[Collected data]
══════════════════════════════

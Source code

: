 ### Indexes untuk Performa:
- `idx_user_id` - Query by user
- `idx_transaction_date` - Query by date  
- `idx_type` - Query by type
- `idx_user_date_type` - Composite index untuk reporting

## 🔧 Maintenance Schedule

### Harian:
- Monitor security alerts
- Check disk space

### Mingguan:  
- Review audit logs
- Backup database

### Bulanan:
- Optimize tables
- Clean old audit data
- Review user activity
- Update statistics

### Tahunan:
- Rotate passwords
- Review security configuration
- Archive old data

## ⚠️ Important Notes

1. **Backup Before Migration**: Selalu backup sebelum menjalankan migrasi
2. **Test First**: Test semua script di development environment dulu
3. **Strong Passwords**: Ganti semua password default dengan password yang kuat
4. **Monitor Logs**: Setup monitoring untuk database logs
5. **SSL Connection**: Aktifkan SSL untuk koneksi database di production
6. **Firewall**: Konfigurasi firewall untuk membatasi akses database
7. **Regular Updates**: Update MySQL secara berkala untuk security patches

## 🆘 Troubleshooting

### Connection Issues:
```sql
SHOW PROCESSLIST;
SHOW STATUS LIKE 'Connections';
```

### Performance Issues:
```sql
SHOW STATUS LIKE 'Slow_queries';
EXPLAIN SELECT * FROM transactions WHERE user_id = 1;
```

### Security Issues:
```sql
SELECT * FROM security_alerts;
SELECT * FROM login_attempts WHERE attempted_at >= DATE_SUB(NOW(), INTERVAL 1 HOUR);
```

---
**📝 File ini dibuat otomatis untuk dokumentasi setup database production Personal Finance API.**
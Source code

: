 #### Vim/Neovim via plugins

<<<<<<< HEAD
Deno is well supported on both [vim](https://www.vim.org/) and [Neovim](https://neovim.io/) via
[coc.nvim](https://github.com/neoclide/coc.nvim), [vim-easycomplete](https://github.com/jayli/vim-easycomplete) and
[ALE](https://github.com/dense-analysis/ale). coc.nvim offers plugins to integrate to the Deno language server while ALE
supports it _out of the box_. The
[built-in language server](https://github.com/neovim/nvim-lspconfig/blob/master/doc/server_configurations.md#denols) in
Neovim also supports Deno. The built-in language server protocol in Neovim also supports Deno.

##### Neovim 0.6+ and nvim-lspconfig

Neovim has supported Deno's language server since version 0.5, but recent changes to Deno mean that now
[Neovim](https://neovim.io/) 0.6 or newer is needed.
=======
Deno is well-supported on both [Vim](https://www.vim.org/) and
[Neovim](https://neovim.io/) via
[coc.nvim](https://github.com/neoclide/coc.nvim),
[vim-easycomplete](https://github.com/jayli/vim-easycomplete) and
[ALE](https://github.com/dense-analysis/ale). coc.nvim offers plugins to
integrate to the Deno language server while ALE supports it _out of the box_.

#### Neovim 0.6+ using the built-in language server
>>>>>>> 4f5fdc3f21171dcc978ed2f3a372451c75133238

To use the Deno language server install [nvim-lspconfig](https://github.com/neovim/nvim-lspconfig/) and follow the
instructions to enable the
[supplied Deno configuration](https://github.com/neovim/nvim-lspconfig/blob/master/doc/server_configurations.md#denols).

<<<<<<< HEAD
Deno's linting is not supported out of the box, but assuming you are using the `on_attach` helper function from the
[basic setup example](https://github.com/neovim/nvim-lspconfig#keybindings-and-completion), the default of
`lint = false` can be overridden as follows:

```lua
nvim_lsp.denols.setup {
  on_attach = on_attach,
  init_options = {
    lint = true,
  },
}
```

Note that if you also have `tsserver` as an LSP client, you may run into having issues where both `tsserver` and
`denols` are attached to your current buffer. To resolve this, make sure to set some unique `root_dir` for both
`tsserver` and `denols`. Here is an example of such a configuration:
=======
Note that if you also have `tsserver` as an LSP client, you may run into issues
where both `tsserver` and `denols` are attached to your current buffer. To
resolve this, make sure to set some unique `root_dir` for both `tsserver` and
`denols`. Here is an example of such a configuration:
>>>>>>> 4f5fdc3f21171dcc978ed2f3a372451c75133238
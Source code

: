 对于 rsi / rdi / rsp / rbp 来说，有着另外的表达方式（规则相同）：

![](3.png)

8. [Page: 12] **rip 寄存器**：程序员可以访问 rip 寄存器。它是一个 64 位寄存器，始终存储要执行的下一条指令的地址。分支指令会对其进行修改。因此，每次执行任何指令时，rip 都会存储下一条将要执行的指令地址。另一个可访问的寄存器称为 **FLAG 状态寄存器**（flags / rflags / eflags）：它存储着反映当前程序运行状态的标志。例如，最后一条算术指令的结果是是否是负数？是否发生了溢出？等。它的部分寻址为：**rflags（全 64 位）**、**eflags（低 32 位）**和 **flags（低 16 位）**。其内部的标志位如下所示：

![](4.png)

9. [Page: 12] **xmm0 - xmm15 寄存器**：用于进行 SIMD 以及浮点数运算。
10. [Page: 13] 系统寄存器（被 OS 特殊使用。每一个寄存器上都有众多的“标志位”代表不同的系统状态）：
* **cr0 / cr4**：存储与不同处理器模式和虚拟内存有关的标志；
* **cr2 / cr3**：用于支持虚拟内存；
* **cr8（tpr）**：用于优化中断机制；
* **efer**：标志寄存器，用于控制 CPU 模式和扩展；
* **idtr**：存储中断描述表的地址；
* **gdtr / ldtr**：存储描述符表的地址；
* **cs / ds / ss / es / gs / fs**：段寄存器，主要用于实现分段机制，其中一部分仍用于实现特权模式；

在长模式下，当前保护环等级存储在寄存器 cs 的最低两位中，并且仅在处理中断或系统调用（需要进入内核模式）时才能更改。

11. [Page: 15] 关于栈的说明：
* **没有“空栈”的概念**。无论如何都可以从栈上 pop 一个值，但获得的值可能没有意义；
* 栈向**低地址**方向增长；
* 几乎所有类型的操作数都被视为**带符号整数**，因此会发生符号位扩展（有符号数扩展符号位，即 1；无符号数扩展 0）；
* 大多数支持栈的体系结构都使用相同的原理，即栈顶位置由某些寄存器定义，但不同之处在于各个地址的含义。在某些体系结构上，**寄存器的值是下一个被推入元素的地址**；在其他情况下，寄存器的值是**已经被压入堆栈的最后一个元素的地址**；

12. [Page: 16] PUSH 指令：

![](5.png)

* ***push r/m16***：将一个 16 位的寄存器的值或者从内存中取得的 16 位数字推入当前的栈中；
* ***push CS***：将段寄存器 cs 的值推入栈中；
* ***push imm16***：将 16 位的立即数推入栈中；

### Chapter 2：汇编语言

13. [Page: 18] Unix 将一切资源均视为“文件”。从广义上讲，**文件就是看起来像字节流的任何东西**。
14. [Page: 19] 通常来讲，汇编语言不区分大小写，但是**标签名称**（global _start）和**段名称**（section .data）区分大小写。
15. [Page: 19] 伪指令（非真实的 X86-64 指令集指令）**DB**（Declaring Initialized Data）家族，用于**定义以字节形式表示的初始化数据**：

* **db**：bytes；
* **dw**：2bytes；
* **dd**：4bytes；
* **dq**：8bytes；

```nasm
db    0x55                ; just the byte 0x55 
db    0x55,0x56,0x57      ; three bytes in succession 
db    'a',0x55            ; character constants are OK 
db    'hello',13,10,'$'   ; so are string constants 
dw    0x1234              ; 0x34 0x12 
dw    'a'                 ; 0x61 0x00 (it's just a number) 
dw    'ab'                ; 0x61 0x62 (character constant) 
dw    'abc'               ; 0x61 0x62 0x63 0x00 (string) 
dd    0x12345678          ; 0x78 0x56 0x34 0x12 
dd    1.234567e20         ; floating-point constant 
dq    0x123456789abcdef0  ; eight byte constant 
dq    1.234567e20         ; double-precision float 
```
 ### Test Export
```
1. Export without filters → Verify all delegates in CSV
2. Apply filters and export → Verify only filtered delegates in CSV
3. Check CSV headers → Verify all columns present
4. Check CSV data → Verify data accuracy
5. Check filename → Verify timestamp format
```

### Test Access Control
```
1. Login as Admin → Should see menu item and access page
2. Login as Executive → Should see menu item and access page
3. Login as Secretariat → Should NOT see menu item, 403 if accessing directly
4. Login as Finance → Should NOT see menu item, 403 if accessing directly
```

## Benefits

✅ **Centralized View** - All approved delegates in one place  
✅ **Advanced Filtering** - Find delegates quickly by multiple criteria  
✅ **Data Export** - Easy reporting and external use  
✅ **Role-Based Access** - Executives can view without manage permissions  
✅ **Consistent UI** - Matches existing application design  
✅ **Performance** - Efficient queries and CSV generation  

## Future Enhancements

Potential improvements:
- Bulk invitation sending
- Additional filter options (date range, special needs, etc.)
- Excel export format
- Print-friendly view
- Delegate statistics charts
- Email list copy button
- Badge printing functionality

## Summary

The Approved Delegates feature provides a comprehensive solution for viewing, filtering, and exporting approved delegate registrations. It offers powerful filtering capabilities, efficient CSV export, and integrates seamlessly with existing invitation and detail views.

══════════════════════════════

▸ Work instructions
Would you set down, word for word, the lines from the opening of the entries above through the line with "3. **Strong Passwords**: Ganti", both included, and no others?

▸ Task solution
Source code

: ### Indexes untuk Performa:
- `idx_user_id` - Query by user
- `idx_transaction_date` - Query by date  
- `idx_type` - Query by type
- `idx_user_date_type` - Composite index untuk reporting

## 🔧 Maintenance Schedule

### Harian:
- Monitor security alerts
- Check disk space

### Mingguan:  
- Review audit logs
- Backup database

### Bulanan:
- Optimize tables
- Clean old audit data
- Review user activity
- Update statistics

### Tahunan:
- Rotate passwords
- Review security configuration
- Archive old data

## ⚠️ Important Notes

1. **Backup Before Migration**: Selalu backup sebelum menjalankan migrasi
2. **Test First**: Test semua script di development environment dulu
3. **Strong Passwords**: Ganti semua password default dengan password yang kuat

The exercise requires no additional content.